# Popular Data Science Questions
---
## Introduction
### What is this project about

In this scenario, we're working for a company that creates data science content, be it books, online articles, videos or interactive text-based platforms like [Dataquest](https://www.dataquest.io/). And as enthusiastic employees we've desided to o scour the internet in search for the answer to the question:
* **What is it that people want to learn about in data science?**

Thinking back to our experience when we first started learning programming, it occurs to us that if we wanted to figure out what programming content to write, we could consult [Stack Overflow](https://stackoverflow.com/) and see what kind of content is more popular. We've decided to investigate Stack Overflow a little more and found out that it is part of a question and answer website network called [Stack Exchange](https://stackexchange.com/).
![Image](https://dq-content.s3.amazonaws.com/469/se_sites.png)

---

Stack Exchange hosts a huge amount of sitess on a multitude of fields and subjects, including mathematics, physics, philosophy, and data science. Just what we are looking for!
Also we can include data engineering as our point of interest. So there are some websites relevant to our goal:
* [Data Science](https://datascience.stackexchange.com/)
* [Cross Validated](https://stats.stackexchange.com/) (a statistics site)
* [Artificial Intelligence](https://ai.stackexchange.com/)
* [Mathematics](https://math.stackexchange.com/)
* [Stack Overflow](https://stackoverflow.com/) itself
* [Database Administrators](https://dba.stackexchange.com/)
* [Unix & Linux](https://unix.stackexchange.com/)
* [Software Engineering](https://softwareengineering.stackexchange.com/)
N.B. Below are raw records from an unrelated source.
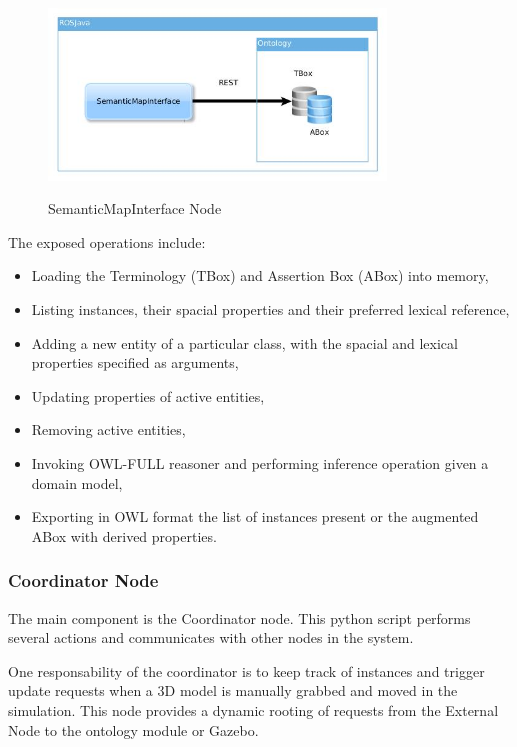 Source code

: \begin{figure}[H]
\centering
\includegraphics[width=0.8\textwidth]{imgs/semantic.jpg}
\label{fig:actions}
\caption{SemanticMapInterface Node}
\end{figure}

The exposed operations include:

\begin{itemize}
\item Loading the Terminology (TBox) and Assertion Box (ABox) into memory,
\item Listing instances, their spacial properties and their preferred lexical reference,
\item Adding a new entity of a particular class, with the spacial and lexical properties specified as arguments,
\item Updating properties of active entities,
\item Removing active entities,
\item Invoking OWL-FULL reasoner and performing inference operation given a domain model, 
\item Exporting in OWL format the list of instances present or the augmented ABox with derived properties.

\end{itemize}


\subsubsection{Coordinator Node}
The main component is the Coordinator node. This python script performs several actions and communicates with other nodes in the system. 

One responsability of the coordinator is to keep track of instances and trigger update requests when a 3D model is manually grabbed and moved in the simulation. This node provides a dynamic rooting of requests from the External Node to the ontology module or Gazebo.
### A closer look to the Stack Exchange websites
Let's take for example **Stack Overflow** and walk through it a bit just to get you familiar with it. Another sites are similar to Stack Overflow

Basically **it is Q&A website** where everyone welcomes to ask about a wide range of topics in computer programming. If someone runs into a problem, doesn't know exactly how a particular function works, or is struggling to get their code to work they come here.

Due to issues can be related to different programming languages, there is a **tagging system** that helps filter and navigate content. Also there is a **voting system** that allows to rate best questions and answers so their authors can earn reputation points.
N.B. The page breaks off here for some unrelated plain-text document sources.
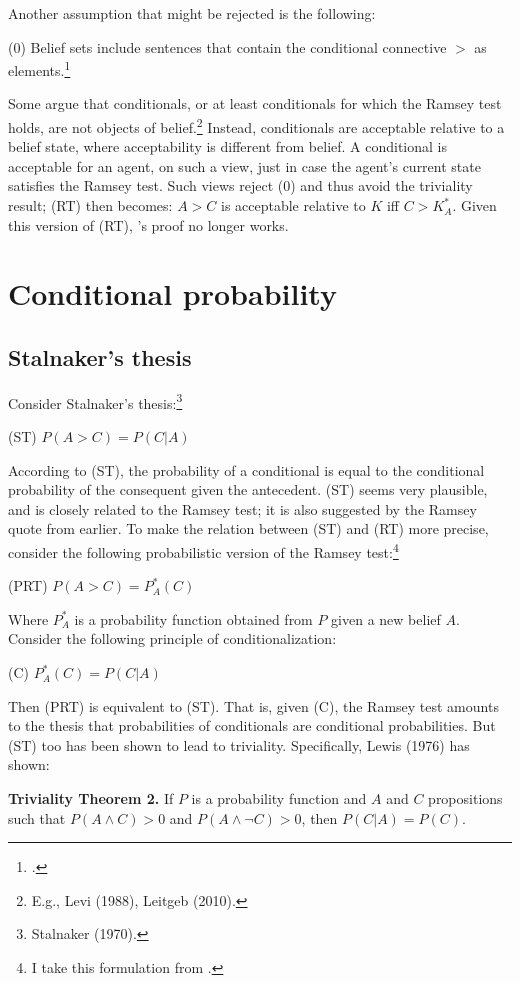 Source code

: \documentclass[12pt]{article}
\begin{document}
Another assumption that might be rejected is the following:

(0) Belief sets include sentences that contain the conditional connective $>$ as elements.\footnote{.}

Some argue that conditionals, or at least conditionals for which the Ramsey test holds, are not objects of belief.\footnote{E.g., Levi (1988), Leitgeb (2010).} Instead, conditionals are acceptable relative to a belief state, where acceptability is different from belief. A conditional is acceptable for an agent, on such a view, just in case the agent's current state satisfies the Ramsey test. Such views reject (0) and thus avoid the triviality result; (RT) then becomes: $A>C$ is acceptable relative to $K$ iff $C>K_A^*$. Given this version of (RT), \gf's proof no longer works.

\section{Conditional probability}

\subsection{Stalnaker's thesis}

Consider Stalnaker's thesis:\footnote{Stalnaker (1970).}

(ST) $P(A>C)=P(C|A)$

According to (ST), the probability of a conditional is equal to the conditional probability of the consequent given the antecedent. (ST) seems very plausible, and is closely related to the Ramsey test; it is also suggested by the Ramsey quote from earlier. To make the relation between (ST) and (RT) more precise, consider the following probabilistic version of the Ramsey test:\footnote{I take this formulation from .}

(PRT) $P(A>C)=P_A^*(C)$

Where $P_A^*$ is a probability function obtained from $P$ given a new belief $A$. Consider the following principle of conditionalization:

(C) $P_A^*(C)=P(C|A)$

Then (PRT) is equivalent to (ST). That is, given (C), the Ramsey test amounts to the thesis that probabilities of conditionals are conditional probabilities. But (ST) too has been shown to lead to triviality. Specifically, Lewis (1976) has shown:

\textbf{Triviality Theorem 2.} If $P$ is a probability function and $A$ and $C$ propositions such that $P(A\land C)>0$ and $P(A\land \neg C)>0$, then $P(C|A)=P(C)$.
\end{document}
And finally there is a **job finding section** where you can try to get youself a new fancy job.

So the question here is the main unit followed with answer and comments. It has rating, views number and tags (usually)

![Image](https://upload.wikimedia.org/wikipedia/commons/d/dd/Stack_Overflow_Home.png)

---

### Stack Exchange Database

Stack Exchange provides a public data base for each of its websites. Here's a link to query and explore [Data Science Stack Exchange's database](https://data.stackexchange.com/datascience/query/new). It uses a Transact-SQL to write queries.

There are a lot of intresting tables like:
* Posts
* Tags
* TagSynonymous
* Comments

## Getting started
### Stack Exchange Data Explorer
Stack Exchange Data Explorer or just SEDE is a great instrument so why wouldn't we use it. We can run a query right there and just download a CSV file that we'll be able to use further.

Let's start with the posts table. We'll be focusing our attention on those that seem relevant towards our goal:

* **Id**: An identification number for the post.
* **PostTypeId**: An identification number for the type of post.
* **CreationDate**: The date and time of creation of the post.
* **Score**: The post's score.
* **ViewCount**: How many times the post was viewed.
* **Tags**: What tags were used.
* **AnswerCount**: How many answers the question got.
* **FavoriteCount**: How many times the question was favored.

Also we will limit ourselves questions asked in 2019.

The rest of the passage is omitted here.